= TRY IT =
Given the records below, pull every line with the word "company" into the answer.

= SOURCE MATERIAL =
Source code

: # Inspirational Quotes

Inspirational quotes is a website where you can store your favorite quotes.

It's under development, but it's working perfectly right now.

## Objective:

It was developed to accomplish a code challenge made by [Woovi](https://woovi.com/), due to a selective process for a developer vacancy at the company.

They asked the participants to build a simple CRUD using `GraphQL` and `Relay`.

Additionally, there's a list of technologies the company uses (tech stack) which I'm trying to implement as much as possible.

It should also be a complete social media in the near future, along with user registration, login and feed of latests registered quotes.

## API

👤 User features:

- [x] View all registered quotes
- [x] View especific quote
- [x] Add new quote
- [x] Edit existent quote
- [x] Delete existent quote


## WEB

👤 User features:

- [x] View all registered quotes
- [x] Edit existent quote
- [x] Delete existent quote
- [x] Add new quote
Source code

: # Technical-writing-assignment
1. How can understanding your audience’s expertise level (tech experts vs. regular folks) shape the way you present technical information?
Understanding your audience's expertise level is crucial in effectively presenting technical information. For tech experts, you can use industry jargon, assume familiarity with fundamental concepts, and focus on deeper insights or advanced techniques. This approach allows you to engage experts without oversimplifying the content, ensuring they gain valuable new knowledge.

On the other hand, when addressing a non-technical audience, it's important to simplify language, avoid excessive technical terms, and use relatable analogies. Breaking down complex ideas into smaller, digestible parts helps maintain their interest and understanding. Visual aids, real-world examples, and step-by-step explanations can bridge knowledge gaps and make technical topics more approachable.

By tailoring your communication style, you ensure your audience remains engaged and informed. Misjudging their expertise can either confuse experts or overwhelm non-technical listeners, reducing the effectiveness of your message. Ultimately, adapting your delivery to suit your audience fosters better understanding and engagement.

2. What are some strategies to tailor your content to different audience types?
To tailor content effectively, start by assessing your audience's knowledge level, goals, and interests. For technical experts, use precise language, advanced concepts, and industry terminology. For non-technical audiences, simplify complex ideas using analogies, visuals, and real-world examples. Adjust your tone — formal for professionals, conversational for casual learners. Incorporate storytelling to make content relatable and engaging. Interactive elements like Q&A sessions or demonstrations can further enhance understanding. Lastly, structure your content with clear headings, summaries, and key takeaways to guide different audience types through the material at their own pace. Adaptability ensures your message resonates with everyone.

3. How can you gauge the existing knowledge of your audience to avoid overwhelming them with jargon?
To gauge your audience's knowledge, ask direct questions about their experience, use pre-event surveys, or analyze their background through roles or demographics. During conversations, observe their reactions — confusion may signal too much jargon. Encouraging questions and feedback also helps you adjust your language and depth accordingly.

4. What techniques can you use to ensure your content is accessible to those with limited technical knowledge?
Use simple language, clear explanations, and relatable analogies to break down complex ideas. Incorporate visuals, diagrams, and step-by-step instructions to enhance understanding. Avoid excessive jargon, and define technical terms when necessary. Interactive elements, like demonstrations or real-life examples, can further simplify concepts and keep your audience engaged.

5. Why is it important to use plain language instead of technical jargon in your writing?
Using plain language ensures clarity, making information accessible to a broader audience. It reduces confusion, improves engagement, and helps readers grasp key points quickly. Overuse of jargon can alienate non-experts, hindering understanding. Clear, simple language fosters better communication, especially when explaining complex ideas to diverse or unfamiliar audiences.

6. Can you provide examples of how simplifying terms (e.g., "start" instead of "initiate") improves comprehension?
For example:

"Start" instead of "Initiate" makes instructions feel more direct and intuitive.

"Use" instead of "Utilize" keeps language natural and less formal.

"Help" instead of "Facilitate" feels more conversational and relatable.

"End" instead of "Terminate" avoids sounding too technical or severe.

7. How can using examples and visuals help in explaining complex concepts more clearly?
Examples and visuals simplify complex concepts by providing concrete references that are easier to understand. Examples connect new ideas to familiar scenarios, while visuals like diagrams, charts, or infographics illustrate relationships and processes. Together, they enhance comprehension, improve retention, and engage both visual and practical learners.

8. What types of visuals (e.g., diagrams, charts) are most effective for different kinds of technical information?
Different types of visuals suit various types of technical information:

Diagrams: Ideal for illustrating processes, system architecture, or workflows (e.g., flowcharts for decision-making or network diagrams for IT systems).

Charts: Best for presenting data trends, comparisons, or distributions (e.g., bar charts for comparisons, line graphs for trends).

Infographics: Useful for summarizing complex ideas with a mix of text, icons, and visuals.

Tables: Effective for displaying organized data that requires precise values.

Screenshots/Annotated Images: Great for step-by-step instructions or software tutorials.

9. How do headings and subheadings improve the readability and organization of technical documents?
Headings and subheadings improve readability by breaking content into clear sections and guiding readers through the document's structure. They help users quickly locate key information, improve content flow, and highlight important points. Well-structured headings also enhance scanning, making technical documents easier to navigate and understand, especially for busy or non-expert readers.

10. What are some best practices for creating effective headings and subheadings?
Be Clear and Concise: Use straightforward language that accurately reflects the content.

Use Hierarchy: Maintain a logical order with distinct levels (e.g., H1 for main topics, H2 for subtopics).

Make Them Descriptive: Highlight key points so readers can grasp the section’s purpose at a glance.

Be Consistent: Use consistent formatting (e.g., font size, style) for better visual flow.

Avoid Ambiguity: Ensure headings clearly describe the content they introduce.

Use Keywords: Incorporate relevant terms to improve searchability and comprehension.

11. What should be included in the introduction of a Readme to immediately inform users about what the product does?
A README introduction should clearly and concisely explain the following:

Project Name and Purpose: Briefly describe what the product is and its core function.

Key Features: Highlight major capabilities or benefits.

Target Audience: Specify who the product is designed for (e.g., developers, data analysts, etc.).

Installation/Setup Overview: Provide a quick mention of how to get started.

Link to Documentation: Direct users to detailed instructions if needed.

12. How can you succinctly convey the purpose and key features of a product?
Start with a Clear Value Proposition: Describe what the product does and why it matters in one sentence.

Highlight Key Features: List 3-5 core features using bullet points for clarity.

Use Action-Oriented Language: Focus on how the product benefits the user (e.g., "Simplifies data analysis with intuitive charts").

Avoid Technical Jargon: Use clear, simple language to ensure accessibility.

= TASK SOLUTION =
It was developed to accomplish a code challenge made by [Woovi](https://woovi.com/), due to a selective process for a developer vacancy at the company.
Additionally, there's a list of technologies the company uses (tech stack) which I'm trying to implement as much as possible.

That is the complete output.